AVAILABLE DATA section start
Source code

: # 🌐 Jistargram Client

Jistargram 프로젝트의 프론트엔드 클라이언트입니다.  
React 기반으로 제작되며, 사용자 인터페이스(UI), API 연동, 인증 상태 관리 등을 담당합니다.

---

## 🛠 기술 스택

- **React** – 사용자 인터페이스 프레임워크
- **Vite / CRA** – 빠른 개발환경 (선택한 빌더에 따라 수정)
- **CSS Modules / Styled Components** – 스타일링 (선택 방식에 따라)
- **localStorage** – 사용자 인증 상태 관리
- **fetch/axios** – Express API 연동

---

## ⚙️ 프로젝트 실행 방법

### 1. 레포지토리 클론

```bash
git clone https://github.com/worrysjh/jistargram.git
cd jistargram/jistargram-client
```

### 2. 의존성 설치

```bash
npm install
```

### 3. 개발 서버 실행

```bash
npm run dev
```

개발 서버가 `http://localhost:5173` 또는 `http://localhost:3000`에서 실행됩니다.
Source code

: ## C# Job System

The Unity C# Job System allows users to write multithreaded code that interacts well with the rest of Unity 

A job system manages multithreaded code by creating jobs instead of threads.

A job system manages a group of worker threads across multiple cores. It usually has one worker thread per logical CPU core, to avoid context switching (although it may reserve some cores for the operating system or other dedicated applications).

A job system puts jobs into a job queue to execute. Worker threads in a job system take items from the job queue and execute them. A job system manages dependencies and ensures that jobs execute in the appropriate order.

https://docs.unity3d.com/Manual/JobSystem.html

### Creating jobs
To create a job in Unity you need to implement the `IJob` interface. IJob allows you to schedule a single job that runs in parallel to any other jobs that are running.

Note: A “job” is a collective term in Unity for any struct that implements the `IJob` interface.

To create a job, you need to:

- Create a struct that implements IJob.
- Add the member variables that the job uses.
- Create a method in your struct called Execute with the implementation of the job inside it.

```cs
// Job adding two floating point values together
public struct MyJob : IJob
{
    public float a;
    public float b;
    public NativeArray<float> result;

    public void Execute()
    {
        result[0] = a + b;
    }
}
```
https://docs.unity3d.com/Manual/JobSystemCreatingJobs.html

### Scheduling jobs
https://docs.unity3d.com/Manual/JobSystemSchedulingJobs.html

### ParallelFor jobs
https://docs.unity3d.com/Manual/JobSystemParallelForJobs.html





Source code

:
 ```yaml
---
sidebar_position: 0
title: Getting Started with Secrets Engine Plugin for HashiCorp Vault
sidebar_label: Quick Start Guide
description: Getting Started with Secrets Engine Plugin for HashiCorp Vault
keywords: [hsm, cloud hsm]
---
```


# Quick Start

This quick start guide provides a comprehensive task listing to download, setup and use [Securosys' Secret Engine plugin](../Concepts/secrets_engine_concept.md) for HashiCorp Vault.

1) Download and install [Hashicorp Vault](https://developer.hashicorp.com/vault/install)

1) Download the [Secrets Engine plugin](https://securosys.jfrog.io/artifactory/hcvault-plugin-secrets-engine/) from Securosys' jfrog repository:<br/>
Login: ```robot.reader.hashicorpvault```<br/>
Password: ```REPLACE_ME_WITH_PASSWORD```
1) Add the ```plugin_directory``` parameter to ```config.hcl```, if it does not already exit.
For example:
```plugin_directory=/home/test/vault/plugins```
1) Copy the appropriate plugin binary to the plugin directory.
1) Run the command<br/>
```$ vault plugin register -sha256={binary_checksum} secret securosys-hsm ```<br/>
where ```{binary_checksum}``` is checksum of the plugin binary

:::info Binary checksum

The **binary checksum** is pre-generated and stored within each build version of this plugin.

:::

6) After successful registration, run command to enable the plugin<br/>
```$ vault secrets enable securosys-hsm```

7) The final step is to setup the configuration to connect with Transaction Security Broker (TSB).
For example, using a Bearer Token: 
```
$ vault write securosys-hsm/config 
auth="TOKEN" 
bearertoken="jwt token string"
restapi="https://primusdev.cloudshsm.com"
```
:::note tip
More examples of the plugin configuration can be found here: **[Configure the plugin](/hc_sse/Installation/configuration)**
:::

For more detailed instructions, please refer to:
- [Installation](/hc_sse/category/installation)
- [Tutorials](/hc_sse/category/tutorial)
AVAILABLE DATA section end
▶ YOUR OBJECTIVE
All lines in the data above from the one with "React 기반으로 제작되며, 사용자" through the one with "The Unity C#" must be repeated exactly, and no others.

▶ RESULT FOR THIS EXERCISE
React 기반으로 제작되며, 사용자 인터페이스(UI), API 연동, 인증 상태 관리 등을 담당합니다.

---

## 🛠 기술 스택

- **React** – 사용자 인터페이스 프레임워크
- **Vite / CRA** – 빠른 개발환경 (선택한 빌더에 따라 수정)
- **CSS Modules / Styled Components** – 스타일링 (선택 방식에 따라)
- **localStorage** – 사용자 인증 상태 관리
- **fetch/axios** – Express API 연동

---

## ⚙️ 프로젝트 실행 방법

### 1. 레포지토리 클론

```bash
git clone https://github.com/worrysjh/jistargram.git
cd jistargram/jistargram-client
```

### 2. 의존성 설치

```bash
npm install
```

### 3. 개발 서버 실행

```bash
npm run dev
```

개발 서버가 `http://localhost:5173` 또는 `http://localhost:3000`에서 실행됩니다.
Source code

: ## C# Job System

The Unity C# Job System allows users to write multithreaded code that interacts well with the rest of Unity 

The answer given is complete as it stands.